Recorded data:
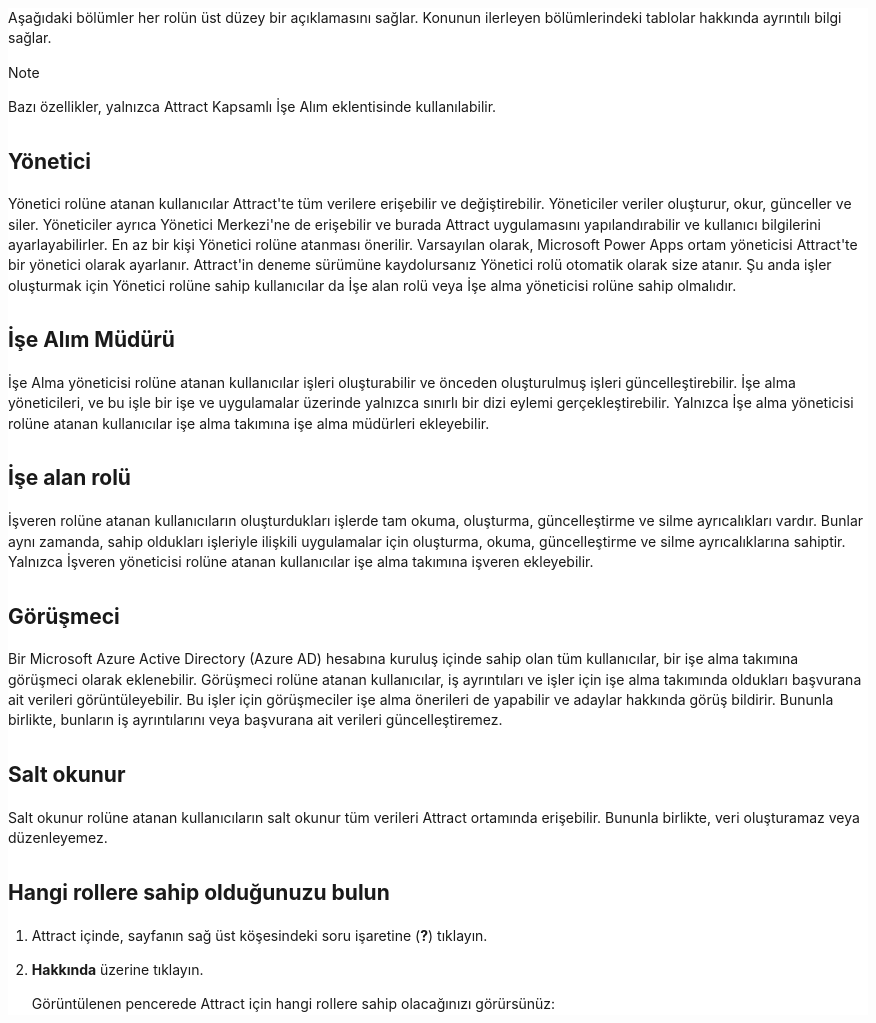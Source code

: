 Aşağıdaki bölümler her rolün üst düzey bir açıklamasını sağlar. Konunun ilerleyen bölümlerindeki tablolar hakkında ayrıntılı bilgi sağlar.

> [!NOTE]
> Bazı özellikler, yalnızca Attract Kapsamlı İşe Alım eklentisinde kullanılabilir.

## <a name="administrator"></a>Yönetici

Yönetici rolüne atanan kullanıcılar Attract'te tüm verilere erişebilir ve değiştirebilir. Yöneticiler veriler oluşturur, okur, günceller ve siler. Yöneticiler ayrıca Yönetici Merkezi'ne de erişebilir ve burada Attract uygulamasını yapılandırabilir ve kullanıcı bilgilerini ayarlayabilirler. En az bir kişi Yönetici rolüne atanması önerilir. Varsayılan olarak, Microsoft Power Apps ortam yöneticisi Attract'te bir yönetici olarak ayarlanır. Attract'in deneme sürümüne kaydolursanız Yönetici rolü otomatik olarak size atanır. Şu anda işler oluşturmak için Yönetici rolüne sahip kullanıcılar da İşe alan rolü veya İşe alma yöneticisi rolüne sahip olmalıdır.

## <a name="hiring-manager"></a>İşe Alım Müdürü

İşe Alma yöneticisi rolüne atanan kullanıcılar işleri oluşturabilir ve önceden oluşturulmuş işleri güncelleştirebilir. İşe alma yöneticileri, ve bu işle bir işe ve uygulamalar üzerinde yalnızca sınırlı bir dizi eylemi gerçekleştirebilir. Yalnızca İşe alma yöneticisi rolüne atanan kullanıcılar işe alma takımına işe alma müdürleri ekleyebilir.

## <a name="recruiter-role"></a>İşe alan rolü

İşveren rolüne atanan kullanıcıların oluşturdukları işlerde tam okuma, oluşturma, güncelleştirme ve silme ayrıcalıkları vardır. Bunlar aynı zamanda, sahip oldukları işleriyle ilişkili uygulamalar için oluşturma, okuma, güncelleştirme ve silme ayrıcalıklarına sahiptir. Yalnızca İşveren yöneticisi rolüne atanan kullanıcılar işe alma takımına işveren ekleyebilir.

## <a name="interviewer"></a>Görüşmeci

Bir Microsoft Azure Active Directory (Azure AD) hesabına kuruluş içinde sahip olan tüm kullanıcılar, bir işe alma takımına görüşmeci olarak eklenebilir. Görüşmeci rolüne atanan kullanıcılar, iş ayrıntıları ve işler için işe alma takımında oldukları başvurana ait verileri görüntüleyebilir. Bu işler için görüşmeciler işe alma önerileri de yapabilir ve adaylar hakkında görüş bildirir. Bununla birlikte, bunların iş ayrıntılarını veya başvurana ait verileri güncelleştiremez.

## <a name="read-only"></a>Salt okunur

Salt okunur rolüne atanan kullanıcıların salt okunur tüm verileri Attract ortamında erişebilir. Bununla birlikte, veri oluşturamaz veya düzenleyemez.

## <a name="find-out-which-roles-you-have"></a>Hangi rollere sahip olduğunuzu bulun

1.  Attract içinde, sayfanın sağ üst köşesindeki soru işaretine (**?**) tıklayın.

2.  **Hakkında** üzerine tıklayın.

    Görüntülenen pencerede Attract için hangi rollere sahip olacağınızı görürsünüz:
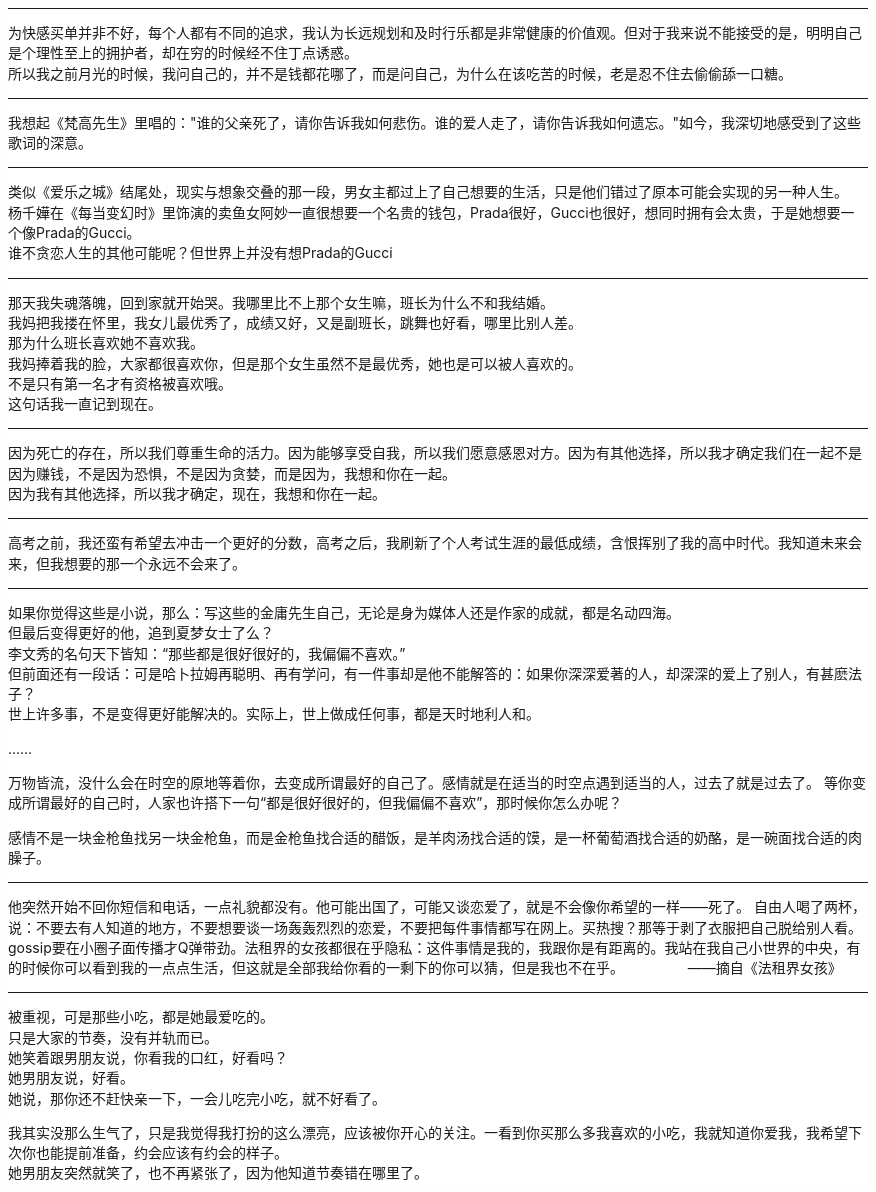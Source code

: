 ------
为快感买单并非不好，每个人都有不同的追求，我认为长远规划和及时行乐都是非常健康的价值观。但对于我来说不能接受的是，明明自己是个理性至上的拥护者，却在穷的时候经不住丁点诱惑。   
所以我之前月光的时候，我问自己的，并不是钱都花哪了，而是问自己，为什么在该吃苦的时候，老是忍不住去偷偷舔一口糖。

------
我想起《梵高先生》里唱的："谁的父亲死了，请你告诉我如何悲伤。谁的爱人走了，请你告诉我如何遗忘。"如今，我深切地感受到了这些歌词的深意。

-----
类似《爱乐之城》结尾处，现实与想象交叠的那一段，男女主都过上了自己想要的生活，只是他们错过了原本可能会实现的另一种人生。   
杨千嬅在《每当变幻时》里饰演的卖鱼女阿妙一直很想要一个名贵的钱包，Prada很好，Gucci也很好，想同时拥有会太贵，于是她想要一个像Prada的Gucci。  
谁不贪恋人生的其他可能呢？但世界上并没有想Prada的Gucci

------
那天我失魂落魄，回到家就开始哭。我哪里比不上那个女生嘛，班长为什么不和我结婚。  
我妈把我搂在怀里，我女儿最优秀了，成绩又好，又是副班长，跳舞也好看，哪里比别人差。  
那为什么班长喜欢她不喜欢我。  
我妈捧着我的脸，大家都很喜欢你，但是那个女生虽然不是最优秀，她也是可以被人喜欢的。  
不是只有第一名才有资格被喜欢哦。  
这句话我一直记到现在。  

------
因为死亡的存在，所以我们尊重生命的活力。因为能够享受自我，所以我们愿意感恩对方。因为有其他选择，所以我才确定我们在一起不是因为赚钱，不是因为恐惧，不是因为贪婪，而是因为，我想和你在一起。    
因为我有其他选择，所以我才确定，现在，我想和你在一起。

------
高考之前，我还蛮有希望去冲击一个更好的分数，高考之后，我刷新了个人考试生涯的最低成绩，含恨挥别了我的高中时代。我知道未来会来，但我想要的那一个永远不会来了。

------
如果你觉得这些是小说，那么：写这些的金庸先生自己，无论是身为媒体人还是作家的成就，都是名动四海。  
但最后变得更好的他，追到夏梦女士了么？  
李文秀的名句天下皆知：“那些都是很好很好的，我偏偏不喜欢。”  
但前面还有一段话：可是哈卜拉姆再聪明、再有学问，有一件事却是他不能解答的：如果你深深爱著的人，却深深的爱上了别人，有甚麽法子？  
世上许多事，不是变得更好能解决的。实际上，世上做成任何事，都是天时地利人和。

……

万物皆流，没什么会在时空的原地等着你，去变成所谓最好的自己了。感情就是在适当的时空点遇到适当的人，过去了就是过去了。
等你变成所谓最好的自己时，人家也许搭下一句“都是很好很好的，但我偏偏不喜欢”，那时候你怎么办呢？

感情不是一块金枪鱼找另一块金枪鱼，而是金枪鱼找合适的醋饭，是羊肉汤找合适的馍，是一杯葡萄酒找合适的奶酪，是一碗面找合适的肉臊子。

------
他突然开始不回你短信和电话，一点礼貌都没有。他可能出国了，可能又谈恋爱了，就是不会像你希望的一样——死了。
自由人喝了两杯，说：不要去有人知道的地方，不要想要谈一场轰轰烈烈的恋爱，不要把每件事情都写在网上。买热搜？那等于剥了衣服把自己脱给别人看。gossip要在小圈子面传播才Q弹带劲。法租界的女孩都很在乎隐私：这件事情是我的，我跟你是有距离的。我站在我自己小世界的中央，有的时候你可以看到我的一点点生活，但这就是全部我给你看的一剩下的你可以猜，但是我也不在乎。
&emsp;&emsp;&emsp;&emsp; ——摘自《法租界女孩》

------
被重视，可是那些小吃，都是她最爱吃的。  
只是大家的节奏，没有并轨而已。  
她笑着跟男朋友说，你看我的口红，好看吗？  
她男朋友说，好看。  
她说，那你还不赶快亲一下，一会儿吃完小吃，就不好看了。

我其实没那么生气了，只是我觉得我打扮的这么漂亮，应该被你开心的关注。一看到你买那么多我喜欢的小吃，我就知道你爱我，我希望下次你也能提前准备，约会应该有约会的样子。  
她男朋友突然就笑了，也不再紧张了，因为他知道节奏错在哪里了。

■ TASK DIRECTIONS ■
Would you retype the lines above from the one with "为快感买单并非不好，每个人都" down to the one with "那为什么班长喜欢她不喜欢我。", word for word, both ends included and no other lines?

■ RESPONSE ■
为快感买单并非不好，每个人都有不同的追求，我认为长远规划和及时行乐都是非常健康的价值观。但对于我来说不能接受的是，明明自己是个理性至上的拥护者，却在穷的时候经不住丁点诱惑。   
所以我之前月光的时候，我问自己的，并不是钱都花哪了，而是问自己，为什么在该吃苦的时候，老是忍不住去偷偷舔一口糖。

------
我想起《梵高先生》里唱的："谁的父亲死了，请你告诉我如何悲伤。谁的爱人走了，请你告诉我如何遗忘。"如今，我深切地感受到了这些歌词的深意。

-----
类似《爱乐之城》结尾处，现实与想象交叠的那一段，男女主都过上了自己想要的生活，只是他们错过了原本可能会实现的另一种人生。   
杨千嬅在《每当变幻时》里饰演的卖鱼女阿妙一直很想要一个名贵的钱包，Prada很好，Gucci也很好，想同时拥有会太贵，于是她想要一个像Prada的Gucci。  
谁不贪恋人生的其他可能呢？但世界上并没有想Prada的Gucci

------
那天我失魂落魄，回到家就开始哭。我哪里比不上那个女生嘛，班长为什么不和我结婚。  
我妈把我搂在怀里，我女儿最优秀了，成绩又好，又是副班长，跳舞也好看，哪里比别人差。  
那为什么班长喜欢她不喜欢我。  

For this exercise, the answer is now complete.